TASK PROMPT: Down to the last character, transcribe every record.

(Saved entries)
+ + + +

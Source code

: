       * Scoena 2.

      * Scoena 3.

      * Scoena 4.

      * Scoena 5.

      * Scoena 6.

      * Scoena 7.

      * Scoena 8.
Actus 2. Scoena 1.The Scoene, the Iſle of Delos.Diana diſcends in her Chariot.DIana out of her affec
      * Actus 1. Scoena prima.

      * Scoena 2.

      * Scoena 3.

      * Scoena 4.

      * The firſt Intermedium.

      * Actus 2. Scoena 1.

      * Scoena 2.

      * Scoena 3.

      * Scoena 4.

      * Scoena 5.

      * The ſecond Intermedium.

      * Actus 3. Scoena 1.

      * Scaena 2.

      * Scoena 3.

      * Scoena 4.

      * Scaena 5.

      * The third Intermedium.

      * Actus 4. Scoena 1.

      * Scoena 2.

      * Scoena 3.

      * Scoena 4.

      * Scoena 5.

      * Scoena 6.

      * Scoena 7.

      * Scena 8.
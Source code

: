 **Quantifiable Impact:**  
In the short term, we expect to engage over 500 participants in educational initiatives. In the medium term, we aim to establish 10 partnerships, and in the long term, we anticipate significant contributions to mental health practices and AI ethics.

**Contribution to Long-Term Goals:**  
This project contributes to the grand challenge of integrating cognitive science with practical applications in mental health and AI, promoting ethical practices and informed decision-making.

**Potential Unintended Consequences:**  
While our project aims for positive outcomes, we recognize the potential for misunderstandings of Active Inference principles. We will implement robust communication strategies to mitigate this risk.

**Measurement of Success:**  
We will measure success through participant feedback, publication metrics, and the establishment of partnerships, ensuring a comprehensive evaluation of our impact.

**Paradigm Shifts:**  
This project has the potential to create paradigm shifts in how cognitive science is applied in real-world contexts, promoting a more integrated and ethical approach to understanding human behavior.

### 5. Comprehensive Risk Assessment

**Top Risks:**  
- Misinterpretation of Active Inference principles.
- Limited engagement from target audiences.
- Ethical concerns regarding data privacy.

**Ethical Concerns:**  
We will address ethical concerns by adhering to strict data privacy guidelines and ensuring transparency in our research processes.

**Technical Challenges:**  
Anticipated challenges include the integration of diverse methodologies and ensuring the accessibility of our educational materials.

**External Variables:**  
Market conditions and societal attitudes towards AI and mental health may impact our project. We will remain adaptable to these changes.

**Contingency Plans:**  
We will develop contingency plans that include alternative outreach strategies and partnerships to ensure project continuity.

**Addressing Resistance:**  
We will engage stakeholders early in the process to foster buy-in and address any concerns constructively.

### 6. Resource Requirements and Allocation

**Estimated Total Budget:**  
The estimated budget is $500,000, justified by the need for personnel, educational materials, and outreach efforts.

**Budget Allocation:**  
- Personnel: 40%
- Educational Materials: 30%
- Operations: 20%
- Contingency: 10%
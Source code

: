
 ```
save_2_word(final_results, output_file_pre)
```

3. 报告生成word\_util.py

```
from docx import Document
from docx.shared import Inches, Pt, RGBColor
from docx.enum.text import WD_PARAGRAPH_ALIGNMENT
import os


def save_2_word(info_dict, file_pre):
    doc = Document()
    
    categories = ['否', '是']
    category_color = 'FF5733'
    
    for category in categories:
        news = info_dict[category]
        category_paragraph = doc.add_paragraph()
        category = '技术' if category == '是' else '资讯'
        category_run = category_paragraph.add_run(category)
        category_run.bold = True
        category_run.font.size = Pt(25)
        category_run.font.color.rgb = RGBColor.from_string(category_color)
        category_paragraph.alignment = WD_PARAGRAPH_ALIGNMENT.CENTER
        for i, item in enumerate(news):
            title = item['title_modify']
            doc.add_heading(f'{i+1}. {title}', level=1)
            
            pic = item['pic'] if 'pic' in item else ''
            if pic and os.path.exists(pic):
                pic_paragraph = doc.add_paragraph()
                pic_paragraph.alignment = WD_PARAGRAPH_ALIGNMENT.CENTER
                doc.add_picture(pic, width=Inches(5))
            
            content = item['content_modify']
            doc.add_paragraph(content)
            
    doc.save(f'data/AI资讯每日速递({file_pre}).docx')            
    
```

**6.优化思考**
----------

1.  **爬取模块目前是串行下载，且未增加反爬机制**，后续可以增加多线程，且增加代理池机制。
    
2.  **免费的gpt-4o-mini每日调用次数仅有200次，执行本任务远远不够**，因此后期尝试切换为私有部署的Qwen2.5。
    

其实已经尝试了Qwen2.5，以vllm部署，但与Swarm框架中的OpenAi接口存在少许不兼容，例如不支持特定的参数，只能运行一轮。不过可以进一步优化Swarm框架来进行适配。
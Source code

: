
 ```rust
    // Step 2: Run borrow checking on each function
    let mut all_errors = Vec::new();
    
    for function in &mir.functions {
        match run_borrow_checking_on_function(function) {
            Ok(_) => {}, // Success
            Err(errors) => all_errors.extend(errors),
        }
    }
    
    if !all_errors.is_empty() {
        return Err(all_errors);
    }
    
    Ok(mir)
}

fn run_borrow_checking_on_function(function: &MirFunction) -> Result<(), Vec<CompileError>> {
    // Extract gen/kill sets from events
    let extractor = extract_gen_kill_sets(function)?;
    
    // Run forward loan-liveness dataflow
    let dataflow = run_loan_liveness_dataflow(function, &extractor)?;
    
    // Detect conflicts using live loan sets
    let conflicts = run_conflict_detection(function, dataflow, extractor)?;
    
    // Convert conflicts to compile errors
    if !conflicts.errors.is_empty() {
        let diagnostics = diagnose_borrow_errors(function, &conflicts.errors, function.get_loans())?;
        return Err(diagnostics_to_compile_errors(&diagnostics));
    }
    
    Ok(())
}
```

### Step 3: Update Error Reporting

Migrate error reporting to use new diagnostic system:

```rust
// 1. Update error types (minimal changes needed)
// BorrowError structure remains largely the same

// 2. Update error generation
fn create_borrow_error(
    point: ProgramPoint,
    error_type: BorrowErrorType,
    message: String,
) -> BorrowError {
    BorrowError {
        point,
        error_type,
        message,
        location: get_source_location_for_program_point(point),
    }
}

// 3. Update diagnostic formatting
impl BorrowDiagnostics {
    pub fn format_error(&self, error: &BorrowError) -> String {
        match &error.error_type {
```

+ + + +

SOLUTION TO THIS TASK:
Source code

:       * Scoena 2.

      * Scoena 3.

      * Scoena 4.

      * Scoena 5.

      * Scoena 6.

      * Scoena 7.

      * Scoena 8.
Actus 2. Scoena 1.The Scoene, the Iſle of Delos.Diana diſcends in her Chariot.DIana out of her affec
      * Actus 1. Scoena prima.

      * Scoena 2.

      * Scoena 3.

      * Scoena 4.

      * The firſt Intermedium.

      * Actus 2. Scoena 1.

      * Scoena 2.

      * Scoena 3.

      * Scoena 4.

      * Scoena 5.

      * The ſecond Intermedium.

      * Actus 3. Scoena 1.

      * Scaena 2.

      * Scoena 3.

      * Scoena 4.

      * Scaena 5.

      * The third Intermedium.

      * Actus 4. Scoena 1.

      * Scoena 2.

      * Scoena 3.

      * Scoena 4.

      * Scoena 5.

      * Scoena 6.

      * Scoena 7.

      * Scena 8.
Source code

: **Quantifiable Impact:**  
In the short term, we expect to engage over 500 participants in educational initiatives. In the medium term, we aim to establish 10 partnerships, and in the long term, we anticipate significant contributions to mental health practices and AI ethics.

**Contribution to Long-Term Goals:**  
This project contributes to the grand challenge of integrating cognitive science with practical applications in mental health and AI, promoting ethical practices and informed decision-making.

**Potential Unintended Consequences:**  
While our project aims for positive outcomes, we recognize the potential for misunderstandings of Active Inference principles. We will implement robust communication strategies to mitigate this risk.

**Measurement of Success:**  
We will measure success through participant feedback, publication metrics, and the establishment of partnerships, ensuring a comprehensive evaluation of our impact.

**Paradigm Shifts:**  
This project has the potential to create paradigm shifts in how cognitive science is applied in real-world contexts, promoting a more integrated and ethical approach to understanding human behavior.

### 5. Comprehensive Risk Assessment

**Top Risks:**  
- Misinterpretation of Active Inference principles.
- Limited engagement from target audiences.
- Ethical concerns regarding data privacy.

**Ethical Concerns:**  
We will address ethical concerns by adhering to strict data privacy guidelines and ensuring transparency in our research processes.

**Technical Challenges:**  
Anticipated challenges include the integration of diverse methodologies and ensuring the accessibility of our educational materials.

**External Variables:**  
Market conditions and societal attitudes towards AI and mental health may impact our project. We will remain adaptable to these changes.

**Contingency Plans:**  
We will develop contingency plans that include alternative outreach strategies and partnerships to ensure project continuity.

**Addressing Resistance:**  
We will engage stakeholders early in the process to foster buy-in and address any concerns constructively.

### 6. Resource Requirements and Allocation

**Estimated Total Budget:**  
The estimated budget is $500,000, justified by the need for personnel, educational materials, and outreach efforts.

**Budget Allocation:**  
- Personnel: 40%
- Educational Materials: 30%
- Operations: 20%
- Contingency: 10%
Source code

:
 ```
save_2_word(final_results, output_file_pre)
```

3. 报告生成word\_util.py

```
from docx import Document
from docx.shared import Inches, Pt, RGBColor
from docx.enum.text import WD_PARAGRAPH_ALIGNMENT
import os


def save_2_word(info_dict, file_pre):
    doc = Document()
    
    categories = ['否', '是']
    category_color = 'FF5733'
    
    for category in categories:
        news = info_dict[category]
        category_paragraph = doc.add_paragraph()
        category = '技术' if category == '是' else '资讯'
        category_run = category_paragraph.add_run(category)
        category_run.bold = True
        category_run.font.size = Pt(25)
        category_run.font.color.rgb = RGBColor.from_string(category_color)
        category_paragraph.alignment = WD_PARAGRAPH_ALIGNMENT.CENTER
        for i, item in enumerate(news):
            title = item['title_modify']
            doc.add_heading(f'{i+1}. {title}', level=1)
            
            pic = item['pic'] if 'pic' in item else ''
            if pic and os.path.exists(pic):
                pic_paragraph = doc.add_paragraph()
                pic_paragraph.alignment = WD_PARAGRAPH_ALIGNMENT.CENTER
                doc.add_picture(pic, width=Inches(5))
            
            content = item['content_modify']
            doc.add_paragraph(content)
            
    doc.save(f'data/AI资讯每日速递({file_pre}).docx')            
    
```

**6.优化思考**
----------

1.  **爬取模块目前是串行下载，且未增加反爬机制**，后续可以增加多线程，且增加代理池机制。
    
2.  **免费的gpt-4o-mini每日调用次数仅有200次，执行本任务远远不够**，因此后期尝试切换为私有部署的Qwen2.5。
    

其实已经尝试了Qwen2.5，以vllm部署，但与Swarm框架中的OpenAi接口存在少许不兼容，例如不支持特定的参数，只能运行一轮。不过可以进一步优化Swarm框架来进行适配。
Source code

:
 ```rust
    // Step 2: Run borrow checking on each function
    let mut all_errors = Vec::new();
    
    for function in &mir.functions {
        match run_borrow_checking_on_function(function) {
            Ok(_) => {}, // Success
            Err(errors) => all_errors.extend(errors),
        }
    }
    
    if !all_errors.is_empty() {
        return Err(all_errors);
    }
    
    Ok(mir)
}

fn run_borrow_checking_on_function(function: &MirFunction) -> Result<(), Vec<CompileError>> {
    // Extract gen/kill sets from events
    let extractor = extract_gen_kill_sets(function)?;
    
    // Run forward loan-liveness dataflow
    let dataflow = run_loan_liveness_dataflow(function, &extractor)?;
    
    // Detect conflicts using live loan sets
    let conflicts = run_conflict_detection(function, dataflow, extractor)?;
    
    // Convert conflicts to compile errors
    if !conflicts.errors.is_empty() {
        let diagnostics = diagnose_borrow_errors(function, &conflicts.errors, function.get_loans())?;
        return Err(diagnostics_to_compile_errors(&diagnostics));
    }
    
    Ok(())
}
```

### Step 3: Update Error Reporting

Migrate error reporting to use new diagnostic system:

```rust
// 1. Update error types (minimal changes needed)
// BorrowError structure remains largely the same

// 2. Update error generation
fn create_borrow_error(
    point: ProgramPoint,
    error_type: BorrowErrorType,
    message: String,
) -> BorrowError {
    BorrowError {
        point,
        error_type,
        message,
        location: get_source_location_for_program_point(point),
    }
}

// 3. Update diagnostic formatting
impl BorrowDiagnostics {
    pub fn format_error(&self, error: &BorrowError) -> String {
        match &error.error_type {
```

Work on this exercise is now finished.